Ibis used to be her favourite animal. That honour has now been bestowed on owls.
“A barn owl can hear a mouse in a field up to 800 metres away,” she enthuses.
“They are phenomenal because they’ve got silencing feathers underneath their wings, right? So people don’t know that they’re around … you don’t hear them ... but they’re everywhere.”
Not just charismatic, owls fulfil an important ecological role by consuming large numbers of rodents. But in Australia, that role is killing them.
Most of the rodent poisons on sale in Australia at Bunnings, Woolworths and Coles are second-generation anticoagulant rodenticides, known as SGARs. They prevent animals’ blood from clotting and cause them to bleed out internally.
Worse, they gain deadly potency in the “second generation” of their ingestion – that means, once a raptor picks off a mouse or rat that has ingested poison, the poison will be stronger when it reaches the predator’s liver.
“If you have a barn owl couple around you, it’s estimated they can eat 1500-3000 mice a year,” Crause says.
“They’re a good omen in other countries, and it baffles my mind that we think it’s OK to poison them. They are the No. 1 rodent control factor that we have.”
Other native animals falling prey to SGAR poisons include kookaburras, ravens, crows, magpies and even possums, which feed on poison bait stations.
Ecologists were bitterly disappointed this week when the Australian Pesticides and Veterinary Medicines Authority (APVMA) handed down the findings of its four-year review of SGARs but rebuffed calls to ban the products.
Instead, the authority has recommended changes to how the products are sold, such as containing poisons to within bait stations rather than throw packs, recommending mice poisons be used only inside buildings, and recommending rat poisons be used only within two metres of buildings.
The authority has proposed to suspend the sale of products so that “stricter controls” can be put in place for their use, but it will give industry and state and territory governments six weeks to have their say on the changes before choosing whether to proceed with the suspension.

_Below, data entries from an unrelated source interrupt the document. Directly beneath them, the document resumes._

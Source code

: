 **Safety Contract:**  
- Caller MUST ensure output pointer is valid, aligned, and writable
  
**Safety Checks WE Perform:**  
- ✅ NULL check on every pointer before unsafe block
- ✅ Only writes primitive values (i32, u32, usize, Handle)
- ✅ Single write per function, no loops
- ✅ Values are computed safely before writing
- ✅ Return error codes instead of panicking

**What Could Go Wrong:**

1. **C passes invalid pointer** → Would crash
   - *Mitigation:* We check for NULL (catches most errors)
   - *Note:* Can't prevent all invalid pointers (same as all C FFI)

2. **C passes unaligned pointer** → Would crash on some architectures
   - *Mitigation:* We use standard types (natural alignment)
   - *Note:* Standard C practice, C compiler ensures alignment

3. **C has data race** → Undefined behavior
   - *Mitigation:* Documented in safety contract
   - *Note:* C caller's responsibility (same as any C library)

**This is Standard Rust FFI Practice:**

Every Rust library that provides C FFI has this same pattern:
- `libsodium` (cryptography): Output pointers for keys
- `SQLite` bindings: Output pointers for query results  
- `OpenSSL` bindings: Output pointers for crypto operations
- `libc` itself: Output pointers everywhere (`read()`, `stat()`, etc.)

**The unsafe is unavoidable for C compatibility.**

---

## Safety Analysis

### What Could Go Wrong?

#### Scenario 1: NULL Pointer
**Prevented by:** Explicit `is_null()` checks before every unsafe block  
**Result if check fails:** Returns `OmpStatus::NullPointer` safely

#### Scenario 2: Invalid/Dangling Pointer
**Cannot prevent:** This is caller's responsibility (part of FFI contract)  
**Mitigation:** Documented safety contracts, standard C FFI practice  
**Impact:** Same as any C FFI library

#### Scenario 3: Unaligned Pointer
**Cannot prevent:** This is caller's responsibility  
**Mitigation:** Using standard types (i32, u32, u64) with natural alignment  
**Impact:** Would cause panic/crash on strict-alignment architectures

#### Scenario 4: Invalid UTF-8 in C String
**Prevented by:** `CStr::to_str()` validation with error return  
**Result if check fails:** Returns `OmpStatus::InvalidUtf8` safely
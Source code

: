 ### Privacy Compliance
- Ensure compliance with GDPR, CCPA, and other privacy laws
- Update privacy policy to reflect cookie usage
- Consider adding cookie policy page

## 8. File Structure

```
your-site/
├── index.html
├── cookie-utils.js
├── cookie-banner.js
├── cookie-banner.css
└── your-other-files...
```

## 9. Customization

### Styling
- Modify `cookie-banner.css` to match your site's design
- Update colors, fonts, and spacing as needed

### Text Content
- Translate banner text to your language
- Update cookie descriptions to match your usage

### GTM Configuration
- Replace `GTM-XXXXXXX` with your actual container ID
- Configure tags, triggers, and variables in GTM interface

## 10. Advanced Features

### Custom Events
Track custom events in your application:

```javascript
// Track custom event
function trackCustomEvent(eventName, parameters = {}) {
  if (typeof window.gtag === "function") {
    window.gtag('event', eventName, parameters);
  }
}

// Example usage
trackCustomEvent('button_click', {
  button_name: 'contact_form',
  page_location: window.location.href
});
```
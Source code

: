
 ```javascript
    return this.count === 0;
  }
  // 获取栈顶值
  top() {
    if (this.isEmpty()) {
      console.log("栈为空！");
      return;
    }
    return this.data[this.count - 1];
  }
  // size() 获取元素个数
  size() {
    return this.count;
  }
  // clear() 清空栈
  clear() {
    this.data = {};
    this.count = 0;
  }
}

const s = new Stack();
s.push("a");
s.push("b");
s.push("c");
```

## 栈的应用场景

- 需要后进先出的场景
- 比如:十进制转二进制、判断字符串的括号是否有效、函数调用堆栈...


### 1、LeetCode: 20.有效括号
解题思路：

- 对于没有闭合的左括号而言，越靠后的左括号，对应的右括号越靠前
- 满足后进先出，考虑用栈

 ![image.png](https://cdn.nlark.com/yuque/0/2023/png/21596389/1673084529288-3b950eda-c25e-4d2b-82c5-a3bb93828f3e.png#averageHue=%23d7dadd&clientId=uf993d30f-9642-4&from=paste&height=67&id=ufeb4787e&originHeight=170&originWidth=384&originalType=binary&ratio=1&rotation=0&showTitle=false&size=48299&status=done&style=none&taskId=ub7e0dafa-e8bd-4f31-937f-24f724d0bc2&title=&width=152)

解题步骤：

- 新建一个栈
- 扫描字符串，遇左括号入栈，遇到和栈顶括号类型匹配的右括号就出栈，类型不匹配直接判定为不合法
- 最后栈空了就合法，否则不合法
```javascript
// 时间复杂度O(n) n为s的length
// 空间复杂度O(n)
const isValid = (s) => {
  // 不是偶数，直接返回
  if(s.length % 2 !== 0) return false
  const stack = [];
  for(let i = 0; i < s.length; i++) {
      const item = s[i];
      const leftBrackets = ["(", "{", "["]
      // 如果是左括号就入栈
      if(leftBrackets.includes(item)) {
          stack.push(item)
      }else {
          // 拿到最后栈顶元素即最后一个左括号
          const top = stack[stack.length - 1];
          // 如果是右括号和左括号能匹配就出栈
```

In an interview with this masthead, chief executive Scott Hansen defended the process, saying there was a statutory requirement to offer “procedural fairness” to registration holders of the killer products.
The authority has a legal obligation to protect humans and the environment in its regulation of pesticides, but it considered the risks of poisons could be mitigated, Hansen said.
“If we see that a product is having a deleterious effect on wildlife, we act to suspend and we propose alternative methods in which we mitigate that risk to wildlife, which is what we’ve done in this case.”
He did not directly answer questions about how mice and rats – which take five to seven days to die after eating the poison – would no longer be taken by predators under the proposed changes.
Ecologist Dr Barry Traill estimates that tens of thousands of Australian owls alone are killed by rodent poisons each year. Associate Professor John White said poisoned rodents were picked off at a higher rate than healthy rodents because as the poisons took effect, the rodents became dopey and uninhibited.
“The thing that most people don’t realise is if you put out a second-generation rat poison in your roof and a rat eats it, and that rat gets eaten by, say, an owl or a frogmouth, it might not have enough poison in its body to kill that frogmouth,” he said.
“But the problem is that these poisons go straight to the liver, and they’re held by the body, so a poison that you put out nine or 10 months ago could still be in a frogmouth living around your house because it takes about a year to get out.”
Ten per cent of the APVMA’s income comes from taxpayers, with the remaining 90 per cent generated by the fees charged for the approvals and registration of products and on levies on sales of agricultural and veterinary products, Hansen confirmed.
Traill said the authority’s funding model constituted an inherent conflict.
“The APVMA funding model is fundamentally flawed – the more poisons they legalise, the more money they get. Would we like, say, a gun regulator to take fees from gun manufacturers?
“Ministers [Murray] Watt and [Julie] Collins need to intervene and sort out this failed bureaucracy.”